◆ Description of the task: Answer with a number only: how many lines of the data contain "guidance"?

====== Records for the exercise

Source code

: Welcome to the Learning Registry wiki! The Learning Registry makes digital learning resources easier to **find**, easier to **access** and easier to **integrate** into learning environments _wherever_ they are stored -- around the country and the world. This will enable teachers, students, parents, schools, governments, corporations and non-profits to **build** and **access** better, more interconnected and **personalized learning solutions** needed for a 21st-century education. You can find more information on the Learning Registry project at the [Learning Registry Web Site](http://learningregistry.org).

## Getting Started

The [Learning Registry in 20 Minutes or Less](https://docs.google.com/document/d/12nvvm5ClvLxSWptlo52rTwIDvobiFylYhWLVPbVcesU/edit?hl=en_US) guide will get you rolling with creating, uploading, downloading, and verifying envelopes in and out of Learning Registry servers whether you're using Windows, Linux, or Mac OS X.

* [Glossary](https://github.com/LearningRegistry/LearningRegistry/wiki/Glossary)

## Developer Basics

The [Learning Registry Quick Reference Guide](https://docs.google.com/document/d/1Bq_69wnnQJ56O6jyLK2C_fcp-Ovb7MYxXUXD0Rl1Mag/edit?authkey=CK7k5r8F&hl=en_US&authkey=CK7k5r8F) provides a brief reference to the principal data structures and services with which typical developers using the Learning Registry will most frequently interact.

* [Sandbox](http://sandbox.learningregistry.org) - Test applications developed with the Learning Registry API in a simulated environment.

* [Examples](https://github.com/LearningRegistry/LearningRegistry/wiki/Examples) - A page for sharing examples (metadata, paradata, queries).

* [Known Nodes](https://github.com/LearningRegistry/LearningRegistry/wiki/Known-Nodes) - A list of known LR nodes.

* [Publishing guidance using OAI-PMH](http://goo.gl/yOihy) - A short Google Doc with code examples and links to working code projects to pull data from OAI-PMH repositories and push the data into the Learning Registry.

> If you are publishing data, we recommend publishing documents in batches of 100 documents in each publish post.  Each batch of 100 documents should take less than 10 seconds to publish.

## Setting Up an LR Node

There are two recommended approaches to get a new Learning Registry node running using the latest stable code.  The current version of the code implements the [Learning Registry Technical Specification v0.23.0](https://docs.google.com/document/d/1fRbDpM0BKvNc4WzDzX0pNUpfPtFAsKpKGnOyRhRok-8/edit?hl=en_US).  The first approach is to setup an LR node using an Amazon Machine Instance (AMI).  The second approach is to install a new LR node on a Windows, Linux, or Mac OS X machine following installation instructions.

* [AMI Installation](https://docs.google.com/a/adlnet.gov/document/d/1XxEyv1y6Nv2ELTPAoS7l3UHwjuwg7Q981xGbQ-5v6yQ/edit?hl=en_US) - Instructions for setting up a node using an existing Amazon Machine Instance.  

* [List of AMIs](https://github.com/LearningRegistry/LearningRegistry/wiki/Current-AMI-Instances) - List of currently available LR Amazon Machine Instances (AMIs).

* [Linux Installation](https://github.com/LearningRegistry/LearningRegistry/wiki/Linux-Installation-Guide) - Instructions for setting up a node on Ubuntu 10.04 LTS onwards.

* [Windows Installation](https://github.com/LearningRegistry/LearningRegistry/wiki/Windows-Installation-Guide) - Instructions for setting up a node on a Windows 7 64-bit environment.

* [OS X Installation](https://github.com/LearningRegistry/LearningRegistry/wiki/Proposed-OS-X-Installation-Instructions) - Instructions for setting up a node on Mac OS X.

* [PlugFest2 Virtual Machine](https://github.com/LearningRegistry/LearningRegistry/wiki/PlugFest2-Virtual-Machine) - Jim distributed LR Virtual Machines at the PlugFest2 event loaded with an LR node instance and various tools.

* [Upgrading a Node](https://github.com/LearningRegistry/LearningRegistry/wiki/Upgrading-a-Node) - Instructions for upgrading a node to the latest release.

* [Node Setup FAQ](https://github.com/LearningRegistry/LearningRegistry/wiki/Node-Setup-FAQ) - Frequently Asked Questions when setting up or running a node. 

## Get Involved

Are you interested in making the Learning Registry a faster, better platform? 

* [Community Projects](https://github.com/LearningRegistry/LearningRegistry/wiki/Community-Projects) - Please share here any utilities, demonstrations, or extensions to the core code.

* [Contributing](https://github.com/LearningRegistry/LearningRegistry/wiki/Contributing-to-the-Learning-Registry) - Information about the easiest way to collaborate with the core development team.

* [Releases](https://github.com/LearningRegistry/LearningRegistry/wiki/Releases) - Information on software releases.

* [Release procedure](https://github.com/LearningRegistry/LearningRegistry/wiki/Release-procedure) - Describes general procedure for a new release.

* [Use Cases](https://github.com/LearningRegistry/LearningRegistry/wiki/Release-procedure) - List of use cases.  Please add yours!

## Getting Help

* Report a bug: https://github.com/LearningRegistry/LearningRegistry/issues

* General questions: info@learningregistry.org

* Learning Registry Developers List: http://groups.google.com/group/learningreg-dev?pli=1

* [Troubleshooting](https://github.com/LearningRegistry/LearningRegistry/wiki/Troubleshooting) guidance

============

◆ Expected answer: 2